At that moment, a car with two people inside wearing black ski masks, pulled up beside him. Five shots rang out. Stadnyk was hit three times in the stomach, once in the leg, and once in the arm.
Amazingly, despite his injuries, Stadnyk says, "I felt a peace like I'd never felt before." As he laid near death on the street, Stadnyk prayed not for himself but for his assassin. "God forgive him, he doesn't know what he's doing. Track him down and save him like You did me," Stadnyk says he recalls praying.
Stadnyk grew up in St. Catherines, Ontario, a victim of sexual abuse. At the age of five he was breaking into houses. "I didn't know how to talk about feelings, so I acted them out," Stadnyk explains.
At the age of eight a judge sent him to a Catholic reform school, hoping it would straighten out the wayward boy. Unfortunately, while there, Stadnyk says he endured both physical and mental abuse.

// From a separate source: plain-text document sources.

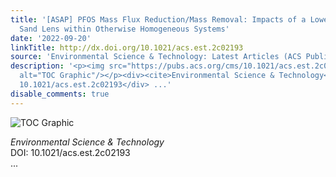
 ```yaml
---
title: '[ASAP] PFOS Mass Flux Reduction/Mass Removal: Impacts of a Lower-Permeability
  Sand Lens within Otherwise Homogeneous Systems'
date: '2022-09-20'
linkTitle: http://dx.doi.org/10.1021/acs.est.2c02193
source: 'Environmental Science & Technology: Latest Articles (ACS Publications)'
description: '<p><img src="https://pubs.acs.org/cms/10.1021/acs.est.2c02193/asset/images/medium/es2c02193_0007.gif"
  alt="TOC Graphic"/></p><div><cite>Environmental Science & Technology</cite></div><div>DOI:
  10.1021/acs.est.2c02193</div> ...'
disable_comments: true
---
```

<p><img src="https://pubs.acs.org/cms/10.1021/acs.est.2c02193/asset/images/medium/es2c02193_0007.gif" alt="TOC Graphic"/></p><div><cite>Environmental Science & Technology</cite></div><div>DOI: 10.1021/acs.est.2c02193</div> ...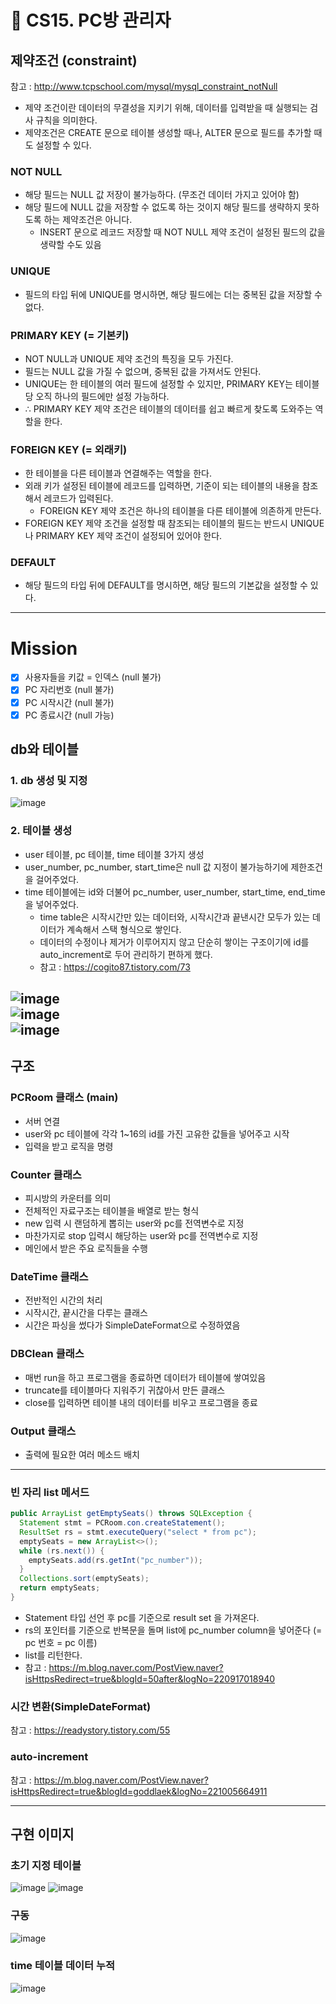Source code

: 🎯 CS15. PC방 관리자
=

## 제약조건 (constraint)
참고 : http://www.tcpschool.com/mysql/mysql_constraint_notNull
- 제약 조건이란 데이터의 무결성을 지키기 위해, 데이터를 입력받을 때 실행되는 검사 규칙을 의미한다.
- 제약조건은 CREATE 문으로 테이블 생성할 때나, ALTER 문으로 필드를 추가할 때도 설정할 수 있다.

### NOT NULL
- 해당 필드는 NULL 값 저장이 불가능하다. (무조건 데이터 가지고 있어야 함)
- 해당 필드에 NULL 값을 저장할 수 없도록 하는 것이지 해당 필드를 생략하지 못하도록 하는 제약조건은 아니다.
  - INSERT 문으로 레코드 저장할 때 NOT NULL 제약 조건이 설정된 필드의 값을 생략할 수도 있음

### UNIQUE
- 필드의 타입 뒤에 UNIQUE를 명시하면, 해당 필드에는 더는 중복된 값을 저장할 수 없다.

### PRIMARY KEY (= 기본키)
- NOT NULL과 UNIQUE 제약 조건의 특징을 모두 가진다.
- 필드는 NULL 값을 가질 수 없으며, 중복된 값을 가져서도 안된다.
- UNIQUE는 한 테이블의 여러 필드에 설정할 수 있지만, PRIMARY KEY는 테이블당 오직 하나의 필드에만 설정 가능하다.
- ∴ PRIMARY KEY 제약 조건은 테이블의 데이터를 쉽고 빠르게 찾도록 도와주는 역할을 한다.

### FOREIGN KEY (= 외래키)
- 한 테이블을 다른 테이블과 연결해주는 역할을 한다.
- 외래 키가 설정된 테이블에 레코드를 입력하면, 기준이 되는 테이블의 내용을 참조해서 레코드가 입력된다.
  - FOREIGN KEY 제약 조건은 하나의 테이블을 다른 테이블에 의존하게 만든다.
- FOREIGN KEY 제약 조건을 설정할 때 참조되는 테이블의 필드는 반드시 UNIQUE나 PRIMARY KEY 제약 조건이 설정되어 있어야 한다.

### DEFAULT
- 해당 필드의 타입 뒤에 DEFAULT를 명시하면, 해당 필드의 기본값을 설정할 수 있다.


---

# Mission
- [x] 사용자들을 키값 = 인덱스 (null 불가)
- [x] PC 자리번호 (null 불가)
- [x] PC 시작시간 (null 불가)
- [x] PC 종료시간 (null 가능)

## db와 테이블

### 1. db 생성 및 지정
![image](https://user-images.githubusercontent.com/118447769/220831937-089e615c-085c-4ce0-b496-b7db3fa2367a.png)  

### 2. 테이블 생성
- user 테이블, pc 테이블, time 테이블 3가지 생성
- user_number, pc_number, start_time은 null 값 지정이 불가능하기에 제한조건을 걸어주었다.
- time 테이블에는 id와 더불어 pc_number, user_number, start_time, end_time 을 넣어주었다.
  - time table은 시작시간만 있는 데이터와, 시작시간과 끝낸시간 모두가 있는 데이터가 계속해서 스택 형식으로 쌓인다.
  - 데이터의 수정이나 제거가 이루어지지 않고 단순히 쌓이는 구조이기에 id를 auto_increment로 두어 관리하기 편하게 했다.
  - 참고 : https://cogito87.tistory.com/73

![image](https://user-images.githubusercontent.com/118447769/221023632-d9f35564-71a0-42e0-9498-f748766f899b.png)  
![image](https://user-images.githubusercontent.com/118447769/221028880-80a189ac-0476-4062-a18b-ac2e7cfa7062.png)  
![image](https://user-images.githubusercontent.com/118447769/221028453-8a6936c0-f1a8-450b-ae8e-c7f1b930f97c.png)  
---

## 구조
### PCRoom 클래스 (main)
- 서버 연결
- user와 pc 테이블에 각각 1~16의 id를 가진 고유한 값들을 넣어주고 시작
- 입력을 받고 로직을 명령

### Counter 클래스
- 피시방의 카운터를 의미
- 전체적인 자료구조는 테이블을 배열로 받는 형식
- new 입력 시 랜덤하게 뽑히는 user와 pc를 전역변수로 지정
- 마찬가지로 stop 입력시 해당하는 user와 pc를 전역변수로 지정
- 메인에서 받은 주요 로직들을 수행

### DateTime 클래스
- 전반적인 시간의 처리
- 시작시간, 끝시간을 다루는 클래스
- 시간은 파싱을 썼다가 SimpleDateFormat으로 수정하였음

### DBClean 클래스
- 매번 run을 하고 프로그램을 종료하면 데이터가 테이블에 쌓여있음
- truncate를 테이블마다 지워주기 귀찮아서 만든 클래스
- close를 입력하면 테이블 내의 데이터를 비우고 프로그램을 종료

### Output 클래스
- 출력에 필요한 여러 메소드 배치

---
### 빈 자리 list 메서드

```java
public ArrayList getEmptySeats() throws SQLException {
  Statement stmt = PCRoom.con.createStatement();
  ResultSet rs = stmt.executeQuery("select * from pc");
  emptySeats = new ArrayList<>();
  while (rs.next()) {
    emptySeats.add(rs.getInt("pc_number"));
  }
  Collections.sort(emptySeats);
  return emptySeats;
}
```
- Statement 타입 선언 후 pc를 기준으로 result set 을 가져온다.
- rs의 포인터를 기준으로 반복문을 돌며 list에 pc_number column을 넣어준다 (= pc 번호 = pc 이름)
- list를 리턴한다.
- 참고 : https://m.blog.naver.com/PostView.naver?isHttpsRedirect=true&blogId=50after&logNo=220917018940

### 시간 변환(SimpleDateFormat)
참고 : https://readystory.tistory.com/55

### auto-increment
참고 : https://m.blog.naver.com/PostView.naver?isHttpsRedirect=true&blogId=goddlaek&logNo=221005664911

---
## 구현 이미지

### 초기 지정 테이블
![image](https://user-images.githubusercontent.com/118447769/221029775-4dfaf246-bea0-4341-ae22-eb90bdeba68a.png)
![image](https://user-images.githubusercontent.com/118447769/221029657-6024c50c-0c48-4a01-8bcf-f69ccf10a7fb.png)

### 구동
![image](https://user-images.githubusercontent.com/118447769/221029995-13f517df-6eeb-4fb0-9f53-bcda25157792.png)  

### time 테이블 데이터 누적
![image](https://user-images.githubusercontent.com/118447769/221030054-705e8064-f464-48ee-837a-a8a062f394d7.png)  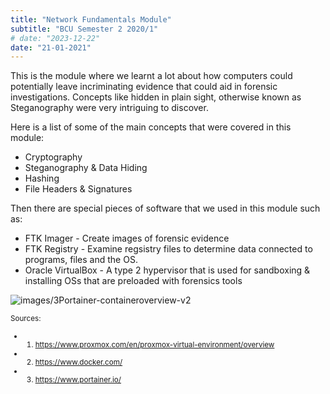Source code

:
 ```yaml
---
title: "Network Fundamentals Module"
subtitle: "BCU Semester 2 2020/1"
# date: "2023-12-22"
date: "21-01-2021"
---
```

This is the module where we learnt a lot about how computers could potentially leave incriminating evidence that could aid in forensic investigations. Concepts like hidden in plain sight, otherwise known as Steganography were very intriguing to discover. 

Here is a list of some of the main concepts that were covered in this module:
- Cryptography
- Steganography & Data Hiding
- Hashing
- File Headers & Signatures

Then there are special pieces of software that we used in this module such as:
- FTK Imager - Create images of forensic evidence
- FTK Registry - Examine regsistry files to determine data connected to programs, files and the OS.
- Oracle VirtualBox - A type 2 hypervisor that is used for sandboxing & installing OSs that are preloaded with forensics tools

![images/3Portainer-containeroverview-v2](/images/3Portainer-containeroverview-v2.png)

<small>Sources:
- 1. https://www.proxmox.com/en/proxmox-virtual-environment/overview
- 2. https://www.docker.com/
- 3. https://www.portainer.io/



</small>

When he was 10 Stadnyk and a friend became altar boys to gain access to the communion wine. "I didn't like the smell of it; I didn't like the taste of it," says Stadnyk. But the young boy fell in love with the "warm feeling" it left in his belly. Stadnyk say he continued drinking in an attempt to bury his pain.
Hatred and anger, however, were growing inside.
"I blamed God, I blamed my parents," he says, "I blamed everyone but me."
Stadnyk ended up living on the street and using drugs at 16. One day, several members of a motorcycle gang told him, "Come join us and you can be free." The rough and tough life of a biker provided Stadnyk with an outlet for his pent-up rage.
One night after getting high, Stadnyk was nearly killed when a car slammed into his motorcycle. He lost his left leg below the knee and spent a year recovering in hospital.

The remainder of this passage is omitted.